Stored data entries:
┄┄┄┄┄┄┄┄┄┄┄┄┄┄┄┄┄┄┄┄
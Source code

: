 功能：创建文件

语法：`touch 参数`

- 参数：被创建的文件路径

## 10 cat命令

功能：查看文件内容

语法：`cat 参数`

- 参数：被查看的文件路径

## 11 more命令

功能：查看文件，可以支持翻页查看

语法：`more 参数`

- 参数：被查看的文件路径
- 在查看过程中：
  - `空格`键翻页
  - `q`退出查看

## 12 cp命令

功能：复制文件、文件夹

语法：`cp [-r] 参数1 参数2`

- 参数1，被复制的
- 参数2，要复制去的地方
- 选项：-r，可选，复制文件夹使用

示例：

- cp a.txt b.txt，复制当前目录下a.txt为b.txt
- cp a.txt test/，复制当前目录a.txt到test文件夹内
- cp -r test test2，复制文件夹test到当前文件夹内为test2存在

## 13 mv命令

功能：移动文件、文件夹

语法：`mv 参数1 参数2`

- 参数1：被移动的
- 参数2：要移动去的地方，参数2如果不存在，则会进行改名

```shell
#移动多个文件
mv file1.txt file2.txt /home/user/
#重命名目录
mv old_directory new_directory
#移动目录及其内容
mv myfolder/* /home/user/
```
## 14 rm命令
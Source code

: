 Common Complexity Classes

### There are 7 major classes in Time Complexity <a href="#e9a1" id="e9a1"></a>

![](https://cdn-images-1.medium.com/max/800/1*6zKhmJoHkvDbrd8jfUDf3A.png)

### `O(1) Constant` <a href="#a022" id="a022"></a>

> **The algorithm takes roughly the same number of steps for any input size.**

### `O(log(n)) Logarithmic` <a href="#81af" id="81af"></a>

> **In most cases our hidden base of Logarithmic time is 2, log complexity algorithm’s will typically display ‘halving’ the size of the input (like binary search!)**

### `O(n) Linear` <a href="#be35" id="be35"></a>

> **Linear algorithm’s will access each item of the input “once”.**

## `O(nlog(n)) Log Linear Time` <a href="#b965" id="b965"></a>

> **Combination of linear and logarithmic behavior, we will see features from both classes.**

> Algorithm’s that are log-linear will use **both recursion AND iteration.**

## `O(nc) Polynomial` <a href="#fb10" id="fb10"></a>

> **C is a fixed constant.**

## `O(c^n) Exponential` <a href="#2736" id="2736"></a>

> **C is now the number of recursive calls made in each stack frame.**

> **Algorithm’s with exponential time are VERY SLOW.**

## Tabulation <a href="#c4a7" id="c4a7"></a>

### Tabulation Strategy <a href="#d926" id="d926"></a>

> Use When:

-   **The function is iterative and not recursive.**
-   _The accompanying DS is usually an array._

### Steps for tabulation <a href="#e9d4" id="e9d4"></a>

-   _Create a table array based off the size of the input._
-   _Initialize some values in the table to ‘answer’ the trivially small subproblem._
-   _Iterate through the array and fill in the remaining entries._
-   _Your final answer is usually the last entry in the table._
┄┄┄┄┄┄┄┄┄┄┄┄┄┄┄┄┄┄┄┄
The entries above should be copied out exactly, with none left out.

== YOUR SOLUTION ==
Source code

: 功能：创建文件

语法：`touch 参数`

- 参数：被创建的文件路径

## 10 cat命令

功能：查看文件内容

语法：`cat 参数`

- 参数：被查看的文件路径

## 11 more命令

功能：查看文件，可以支持翻页查看

语法：`more 参数`

- 参数：被查看的文件路径
- 在查看过程中：
  - `空格`键翻页
  - `q`退出查看

## 12 cp命令

功能：复制文件、文件夹

语法：`cp [-r] 参数1 参数2`

- 参数1，被复制的
- 参数2，要复制去的地方
- 选项：-r，可选，复制文件夹使用

示例：

- cp a.txt b.txt，复制当前目录下a.txt为b.txt
- cp a.txt test/，复制当前目录a.txt到test文件夹内
- cp -r test test2，复制文件夹test到当前文件夹内为test2存在

## 13 mv命令

功能：移动文件、文件夹

语法：`mv 参数1 参数2`

- 参数1：被移动的
- 参数2：要移动去的地方，参数2如果不存在，则会进行改名

```shell
#移动多个文件
mv file1.txt file2.txt /home/user/
#重命名目录
mv old_directory new_directory
#移动目录及其内容
mv myfolder/* /home/user/
```
## 14 rm命令
Source code

: Common Complexity Classes

### There are 7 major classes in Time Complexity <a href="#e9a1" id="e9a1"></a>

![](https://cdn-images-1.medium.com/max/800/1*6zKhmJoHkvDbrd8jfUDf3A.png)

### `O(1) Constant` <a href="#a022" id="a022"></a>

> **The algorithm takes roughly the same number of steps for any input size.**

### `O(log(n)) Logarithmic` <a href="#81af" id="81af"></a>

> **In most cases our hidden base of Logarithmic time is 2, log complexity algorithm’s will typically display ‘halving’ the size of the input (like binary search!)**

### `O(n) Linear` <a href="#be35" id="be35"></a>

> **Linear algorithm’s will access each item of the input “once”.**

## `O(nlog(n)) Log Linear Time` <a href="#b965" id="b965"></a>

> **Combination of linear and logarithmic behavior, we will see features from both classes.**

> Algorithm’s that are log-linear will use **both recursion AND iteration.**

## `O(nc) Polynomial` <a href="#fb10" id="fb10"></a>

> **C is a fixed constant.**

## `O(c^n) Exponential` <a href="#2736" id="2736"></a>

> **C is now the number of recursive calls made in each stack frame.**

> **Algorithm’s with exponential time are VERY SLOW.**

## Tabulation <a href="#c4a7" id="c4a7"></a>

### Tabulation Strategy <a href="#d926" id="d926"></a>

> Use When:

-   **The function is iterative and not recursive.**
-   _The accompanying DS is usually an array._

### Steps for tabulation <a href="#e9d4" id="e9d4"></a>

-   _Create a table array based off the size of the input._
-   _Initialize some values in the table to ‘answer’ the trivially small subproblem._
-   _Iterate through the array and fill in the remaining entries._
-   _Your final answer is usually the last entry in the table._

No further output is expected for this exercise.